There’s just two days before the 2010 FIFA World Cup kicks off in South Africa. Between 11 June and 11 July, it will be almost impossible to avoid this global event, even in the workplace. An estimated 38 percent of full-time workers are prepared to miss work to watch England during the competition, according to a recent YouGov poll of 2,463 people. Five percent would even miss or reschedule their first day in a new job.
While many will take time off legitimately, companies can expect a resurgence of “illness” over the next month and the longer England stay in the competition, the more interest their matches will generate with subsequent absenteeism and hangovers. International legal practice DLA Piper has urged UK businesses to facilitate flexible working. Their survey found half (51%) of business leaders and HR professionals were planning to offer flexible working to staff who wanted to watch the England games. But only 19% were planning to offer such concessions for all World Cup matches and three-quarters (76%) were to offer no flexibility at all to non-football fans. 352 business leaders and HR professionals were interviewed for DLA Piper’s Survey.
|1986: Maradonna’s infamous “hand of God” goal|
The opening match between the hosts South Africa and Mexico takes place at 15:00 (our time) Friday in Johannesburg. Spain are favourites to win overall at about 4-1. Brazil are second (ca. 5-1) and England third favourites (ca. 6-1). North Korea are, politically, the most aberrant regime in the competition and, at about 2000-1, are, with New Zealand, outsiders. The nuclear rogues will have great difficulty qualifying from their “group of death”: with Brazil, Portugal and Ivory Coast. South Korea are also in the competition in the same qualifying group as Argentina, Nigeria and fiscally troubled Greece. England will face USA, Algeria and Slovenia in the qualifying round.
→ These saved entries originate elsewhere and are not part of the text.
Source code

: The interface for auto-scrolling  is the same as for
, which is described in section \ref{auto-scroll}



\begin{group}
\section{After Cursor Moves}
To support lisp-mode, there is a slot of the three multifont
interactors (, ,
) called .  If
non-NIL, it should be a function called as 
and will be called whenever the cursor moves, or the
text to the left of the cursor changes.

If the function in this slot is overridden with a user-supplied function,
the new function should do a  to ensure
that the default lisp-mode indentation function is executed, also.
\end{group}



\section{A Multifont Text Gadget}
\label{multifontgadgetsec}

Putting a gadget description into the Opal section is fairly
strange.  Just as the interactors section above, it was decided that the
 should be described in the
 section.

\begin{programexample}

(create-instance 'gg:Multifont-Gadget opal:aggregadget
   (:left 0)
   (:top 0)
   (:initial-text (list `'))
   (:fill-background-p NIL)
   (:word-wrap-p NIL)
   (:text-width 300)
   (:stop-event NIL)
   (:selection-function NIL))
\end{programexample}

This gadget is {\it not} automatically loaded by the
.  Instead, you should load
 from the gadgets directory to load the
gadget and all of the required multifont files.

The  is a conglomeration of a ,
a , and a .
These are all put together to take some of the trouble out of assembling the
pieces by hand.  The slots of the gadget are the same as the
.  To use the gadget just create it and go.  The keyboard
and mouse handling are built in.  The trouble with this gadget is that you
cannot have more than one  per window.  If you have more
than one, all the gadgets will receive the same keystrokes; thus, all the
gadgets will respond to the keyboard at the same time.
Since winning the competition in 1966, England’s World Cup performance has been mixed. In 1990, England just missed out on a place in the final, losing to Germany on penalties in the semis. The England team failed, however, to qualify for the 1994 World Cup in the States. Matches with ex-war adversaries Germany and Argentina have been particularly memorable. The image of Diego Maradonna scoring with his hand against England in the 1986 quarter-final (the “hand of God” goal, reconstruction pictured) has become an icon of English “we were robbed”-ness.